Problem statement: A word-for-word copy of the line containing "It also models neurons' own saturation." and every following line to the end of the data below is all the answer should hold.

Stored data:
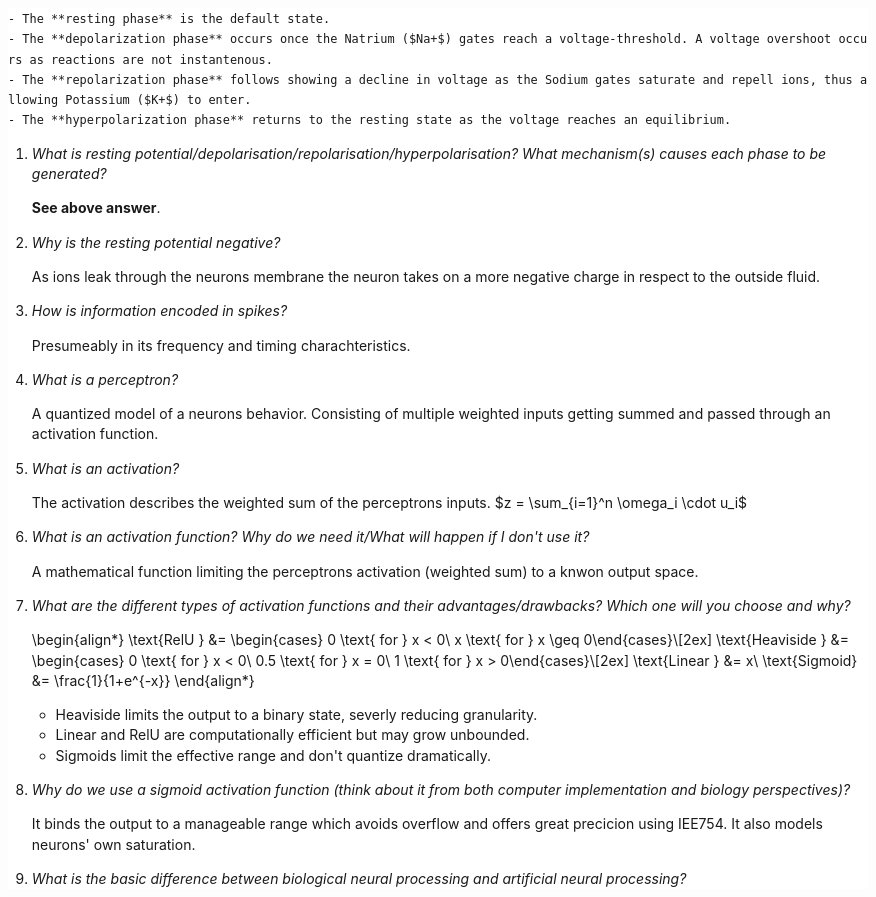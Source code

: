    - The **resting phase** is the default state.
    - The **depolarization phase** occurs once the Natrium ($Na+$) gates reach a voltage-threshold. A voltage overshoot occurs as reactions are not instantenous.
    - The **repolarization phase** follows showing a decline in voltage as the Sodium gates saturate and repell ions, thus allowing Potassium ($K+$) to enter.
    - The **hyperpolarization phase** returns to the resting state as the voltage reaches an equilibrium.

1. *What is resting potential/depolarisation/repolarisation/hyperpolarisation? What mechanism(s) causes each phase to be generated?*

    **See above answer**.

1. *Why is the resting potential negative?*

    As ions leak through the neurons membrane the neuron takes on a more negative charge in respect to the outside fluid.

1. *How is information encoded in spikes?*

    Presumeably in its frequency and timing charachteristics.

1. *What is a perceptron?*

    A quantized model of a neurons behavior.
    Consisting of multiple weighted inputs getting summed and passed through an activation function.

1. *What is an activation?*

    The activation describes the weighted sum of the perceptrons inputs.
    $z = \sum_{i=1}^n \omega_i \cdot u_i$

1. *What is an activation function? Why do we need it/What will happen if I don't use it?*

    A mathematical function limiting the perceptrons activation (weighted sum) to a knwon output space.

1. *What are the different types of activation functions and their advantages/drawbacks? Which one will you choose and why?*

    \begin{align*}
    \text{RelU } &= \begin{cases} 0 \text{ for } x < 0\\ x \text{ for } x \geq 0\end{cases}\\[2ex]
    \text{Heaviside } &= \begin{cases} 0 \text{ for } x < 0\\ 0.5 \text{ for } x = 0\\ 1 \text{ for } x > 0\end{cases}\\[2ex]
    \text{Linear } &= x\\
    \text{Sigmoid} &= \frac{1}{1+e^{-x}}
    \end{align*}

    - Heaviside limits the output to a binary state, severly reducing granularity.
    - Linear and RelU are computationally efficient but may grow unbounded.
    - Sigmoids limit the effective range and don't quantize dramatically.

1. *Why do we use a sigmoid activation function (think about it from both computer implementation and biology perspectives)?*

    It binds the output to a manageable range which avoids overflow and offers great precicion using IEE754.
    It also models neurons' own saturation.

1. *What is the basic difference between biological neural processing and artificial neural processing?*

Result of the exercise:
    It also models neurons' own saturation.

1. *What is the basic difference between biological neural processing and artificial neural processing?*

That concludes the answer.